## About this exercise
Where a line in the data below includes the word "Community", count it. State the total and nothing more.

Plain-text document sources
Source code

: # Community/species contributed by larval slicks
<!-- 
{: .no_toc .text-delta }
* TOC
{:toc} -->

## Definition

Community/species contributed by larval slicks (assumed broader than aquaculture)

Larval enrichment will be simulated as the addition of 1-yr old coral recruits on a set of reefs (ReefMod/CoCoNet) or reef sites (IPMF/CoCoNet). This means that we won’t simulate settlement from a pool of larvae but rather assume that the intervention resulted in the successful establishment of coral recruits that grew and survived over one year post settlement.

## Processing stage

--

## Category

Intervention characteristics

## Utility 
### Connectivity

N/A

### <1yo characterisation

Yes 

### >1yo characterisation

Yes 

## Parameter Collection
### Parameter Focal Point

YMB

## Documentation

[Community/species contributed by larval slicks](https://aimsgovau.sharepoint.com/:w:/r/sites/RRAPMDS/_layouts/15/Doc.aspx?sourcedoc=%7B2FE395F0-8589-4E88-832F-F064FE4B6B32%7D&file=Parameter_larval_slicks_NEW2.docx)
* * *
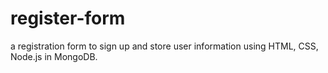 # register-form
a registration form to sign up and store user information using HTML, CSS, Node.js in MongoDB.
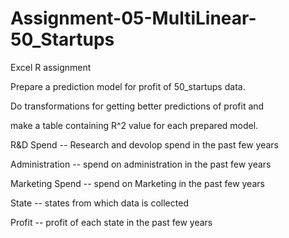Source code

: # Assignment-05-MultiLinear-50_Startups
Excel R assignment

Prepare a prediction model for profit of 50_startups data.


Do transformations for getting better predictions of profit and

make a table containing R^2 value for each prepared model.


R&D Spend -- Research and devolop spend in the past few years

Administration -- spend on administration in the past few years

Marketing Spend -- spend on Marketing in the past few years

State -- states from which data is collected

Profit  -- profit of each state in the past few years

## Answer below
3